### To do
Filter the data for "shutting" and copy matching lines.

----

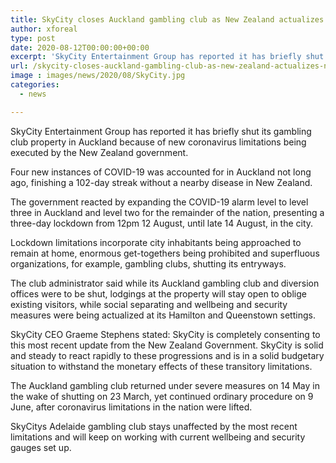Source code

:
 ```yaml
---
title: SkyCity closes Auckland gambling club as New Zealand actualizes new impermanent lockdown restrictions
author: xforeal 
type: post
date: 2020-08-12T00:00:00+00:00
excerpt: 'SkyCity Entertainment Group has reported it has briefly shut its club property in Auckland in light of new coronavirus limitations being executed by the New Zealand government '
url: /skycity-closes-auckland-gambling-club-as-new-zealand-actualizes-new-impermanent-lockdown-restrictions/
image : images/news/2020/08/SkyCity.jpg
categories:
  - news

---
```

SkyCity Entertainment Group has reported it has briefly shut its gambling club property in Auckland because of new coronavirus limitations being executed by the New Zealand government. 

Four new instances of COVID-19 was accounted for in Auckland not long ago, finishing a 102-day streak without a nearby disease in New Zealand. 

The government reacted by expanding the COVID-19 alarm level to level three in Auckland and level two for the remainder of the nation, presenting a three-day lockdown from 12pm 12 August, until late 14 August, in the city. 

Lockdown limitations incorporate city inhabitants being approached to remain at home, enormous get-togethers being prohibited and superfluous organizations, for example, gambling clubs, shutting its entryways. 

The club administrator said while its Auckland gambling club and diversion offices were to be shut, lodgings at the property will stay open to oblige existing visitors, while social separating and wellbeing and security measures were being actualized at its Hamilton and Queenstown settings. 

SkyCity CEO Graeme Stephens stated: SkyCity is completely consenting to this most recent update from the New Zealand Government. SkyCity is solid and steady to react rapidly to these progressions and is in a solid budgetary situation to withstand the monetary effects of these transitory limitations. 

The Auckland gambling club returned under severe measures on 14 May in the wake of shutting on 23 March, yet continued ordinary procedure on 9 June, after coronavirus limitations in the nation were lifted. 

SkyCitys Adelaide gambling club stays unaffected by the most recent limitations and will keep on working with current wellbeing and security gauges set up.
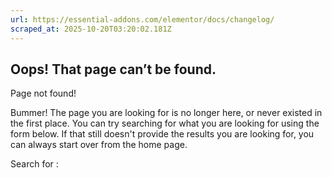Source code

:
 ```yaml
---
url: https://essential-addons.com/elementor/docs/changelog/
scraped_at: 2025-10-20T03:20:02.181Z
---
```


## Oops! That page can’t be found.

Page not found!

Bummer! The page you are looking for is no longer here, or never existed in the first place. You can try searching for what you are looking for using the form below. If that still doesn't provide the results you are looking for, you can always start over from the home page.

Search for :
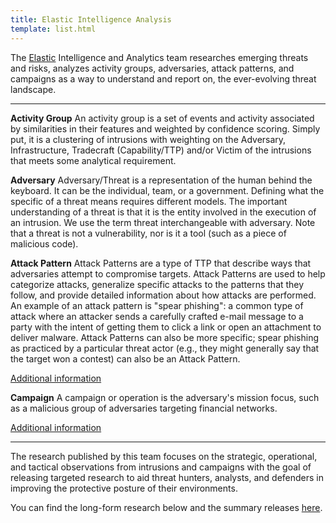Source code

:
 ```yaml
---
title: Elastic Intelligence Analysis
template: list.html
---
```


The [Elastic](https://www.elastic.co) Intelligence and Analytics team researches emerging threats and risks, analyzes activity groups, adversaries, attack patterns, and campaigns as a way to understand and report on, the ever-evolving threat landscape.

---

**Activity Group**
An activity group is a set of events and activity associated by similarities in their features and weighted by confidence scoring. Simply put, it is a clustering of intrusions with weighting on the Adversary, Infrastructure, Tradecraft (Capability/TTP) and/or Victim of the intrusions that meets some analytical requirement.

**Adversary**
Adversary/Threat is a representation of the human behind the keyboard. It can be the individual, team, or a government. Defining what the specific of a threat means requires different models. The important understanding of a threat is that it is the entity involved in the execution of an intrusion. We use the term threat interchangeable with adversary. Note that a threat is not a vulnerability, nor is it a tool (such as a piece of malicious code).

**Attack Pattern**
Attack Patterns are a type of TTP that describe ways that adversaries attempt to compromise targets. Attack Patterns are used to help categorize attacks, generalize specific attacks to the patterns that they follow, and provide detailed information about how attacks are performed. An example of an attack pattern is "spear phishing": a common type of attack where an attacker sends a carefully crafted e-mail message to a party with the intent of getting them to click a link or open an attachment to deliver malware. Attack Patterns can also be more specific; spear phishing as practiced by a particular threat actor (e.g., they might generally say that the target won a contest) can also be an Attack Pattern.

[Additional information](https://docs.oasis-open.org/cti/stix/v2.1/cs02/stix-v2.1-cs02.html#_axjijf603msy)

**Campaign**
A campaign or operation is the adversary's mission focus, such as a malicious group of adversaries targeting financial networks.

[Additional information](https://docs.oasis-open.org/cti/stix/v2.1/cs02/stix-v2.1-cs02.html#_pcpvfz4ik6d6)

---

The research published by this team focuses on the strategic, operational, and tactical observations from intrusions and campaigns with the goal of releasing targeted research to aid threat hunters, analysts, and defenders in improving the protective posture of their environments.

You can find the long-form research below and the summary releases [here](https://www.elastic.co/blog/author/elastic-security-intelligence-&-analytics-team).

----

### Your response
Lockdown limitations incorporate city inhabitants being approached to remain at home, enormous get-togethers being prohibited and superfluous organizations, for example, gambling clubs, shutting its entryways. 
The Auckland gambling club returned under severe measures on 14 May in the wake of shutting on 23 March, yet continued ordinary procedure on 9 June, after coronavirus limitations in the nation were lifted. 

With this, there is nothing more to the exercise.